Постсоветское в «Иванове» прёт отовсюду, из всех щелей. Возможно, всё дело в Киеве (в нём прошла основная часть съёмок), застывшем после распада в анабиозе и не разбуженном обеими революциями, а может быть, это привносят непрофессиональные неактёры, уплотняющие и без того филигранный сценарий собственными повадками. В них много сорокинских — но и каких-то очень человеческих черт. Режиссёр предпочитает не низводить никого до аморфных концепций. Водитель Иванова рассказывает ему обо всех событиях дня — ещё и в терминах а-ля «ништяк», «одни молодцы», «супер-классно». Его друг (экс-ресторатор и режиссёр Илья Демичев) под звон гимна России на телефоне возбуждённо кричит: «Убивает нас всё это, понимаешь, люди, погода. Проклятое место это, П-Р-О-К-Л-Я-Т-О-Е». Арт-дилер в галерее современного искусства, построенной для отмывания денег, среди прочих выделяет картину за то, что на ней акварелью проработан каждый кирпич, между делом пробуя подобрать шифр из заумных выражений к изящной клиентке (она отвечает ему «безусловно»). В историях, которые герои друг другу рассказывают, фигурирует «парень с нутром», переспавший с девушкой друга через час после того, как друга порезали. «С нутром», потому что, пока е**л, было стыдно. Остальные персонажи — от тучного следователя с бластером Nerf на столе (с Ивановым во второй раз они пересекутся в магазине игрушек) до бандита-предпринимателя Теребенько, решающего деловые вопросы, подбросив к небу монетку, — такие же.

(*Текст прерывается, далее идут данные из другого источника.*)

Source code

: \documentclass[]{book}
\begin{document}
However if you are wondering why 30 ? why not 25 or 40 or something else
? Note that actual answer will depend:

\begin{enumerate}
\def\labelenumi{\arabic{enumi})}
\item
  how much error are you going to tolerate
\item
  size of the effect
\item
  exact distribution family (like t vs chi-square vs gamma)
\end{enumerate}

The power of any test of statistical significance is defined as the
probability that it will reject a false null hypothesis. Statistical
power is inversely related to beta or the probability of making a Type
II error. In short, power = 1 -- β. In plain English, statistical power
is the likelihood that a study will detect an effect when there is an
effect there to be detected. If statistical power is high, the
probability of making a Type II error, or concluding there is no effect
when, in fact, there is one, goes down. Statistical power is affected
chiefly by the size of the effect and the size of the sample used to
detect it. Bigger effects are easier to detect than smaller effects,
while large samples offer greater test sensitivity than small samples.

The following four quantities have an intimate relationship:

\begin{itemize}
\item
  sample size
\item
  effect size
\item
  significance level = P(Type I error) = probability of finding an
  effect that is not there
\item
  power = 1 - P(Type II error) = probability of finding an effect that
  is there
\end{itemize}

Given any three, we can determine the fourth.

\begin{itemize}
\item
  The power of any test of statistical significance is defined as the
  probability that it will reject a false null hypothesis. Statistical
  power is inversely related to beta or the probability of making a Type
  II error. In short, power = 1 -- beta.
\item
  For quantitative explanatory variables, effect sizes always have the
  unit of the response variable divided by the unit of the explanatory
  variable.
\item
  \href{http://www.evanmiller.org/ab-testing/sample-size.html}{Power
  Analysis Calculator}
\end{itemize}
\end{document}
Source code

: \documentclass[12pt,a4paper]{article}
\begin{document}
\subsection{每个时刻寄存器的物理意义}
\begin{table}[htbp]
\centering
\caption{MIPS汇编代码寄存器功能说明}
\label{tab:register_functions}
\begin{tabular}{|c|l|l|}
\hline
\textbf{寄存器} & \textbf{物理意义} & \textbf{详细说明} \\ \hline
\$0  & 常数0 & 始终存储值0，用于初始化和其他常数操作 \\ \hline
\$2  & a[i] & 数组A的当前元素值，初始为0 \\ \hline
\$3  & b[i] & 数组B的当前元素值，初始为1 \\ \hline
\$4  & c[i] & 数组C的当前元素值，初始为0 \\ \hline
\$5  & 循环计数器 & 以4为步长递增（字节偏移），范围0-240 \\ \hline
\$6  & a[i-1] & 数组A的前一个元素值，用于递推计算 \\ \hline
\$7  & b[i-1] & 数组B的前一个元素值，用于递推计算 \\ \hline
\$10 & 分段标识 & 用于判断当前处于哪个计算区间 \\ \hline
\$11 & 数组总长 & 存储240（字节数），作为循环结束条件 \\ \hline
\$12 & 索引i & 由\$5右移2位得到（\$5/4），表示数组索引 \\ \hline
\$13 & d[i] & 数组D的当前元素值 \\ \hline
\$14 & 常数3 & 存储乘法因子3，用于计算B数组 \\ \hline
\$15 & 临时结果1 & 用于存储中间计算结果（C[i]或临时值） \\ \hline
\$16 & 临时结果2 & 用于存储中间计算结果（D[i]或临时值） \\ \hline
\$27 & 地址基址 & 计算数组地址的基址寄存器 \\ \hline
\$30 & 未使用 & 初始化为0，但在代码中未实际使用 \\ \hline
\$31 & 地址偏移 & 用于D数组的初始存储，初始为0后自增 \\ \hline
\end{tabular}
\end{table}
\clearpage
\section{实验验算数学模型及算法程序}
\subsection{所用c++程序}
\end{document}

Украина для постсоветских — лихое пространства, территория полного беззакония, идеальное прибежище для эскаписта, где вдобавок подзаработать можно. Новый Кавказ и новые Гавайи одновременно. В другом бы фильме герой, родители которого погибли в день назначения Андропова, вырос блюстителем прав и вестником нового общества, но Фалькович-Иванов, как настоящий романтик, купается в курортных сиюминутных утехах: он ходит в клубы, вкусно ест, сладко спит, снимает девушек программными стихотворениями Пушкина-Лермонтова. Главное, что сто одёжек, и все без застёжек, а ещё — что во дворе трава, а на траве дрова, а потеря — это объективная реальность, данная нам в ощущениях, — и лицо к лицу и руку медленно так на задницу.
Фалькович убрал практически все причины, оставив следствия. Этот час пятнадцать мы проживаем в герметичном мирке с героем, проецирующим холодное спокойствие к изменчивым обстоятельствам и эгоцентричный интерес к миру вокруг. А вокруг тут свобода — намерений, поведения, действий — и, что бывает ей свойственно, завораживающая амбивалентность вещей. Оцените только: титры шутят, что одного героя убили два почти чеховских персонажа — человек с нутром и с большой душой.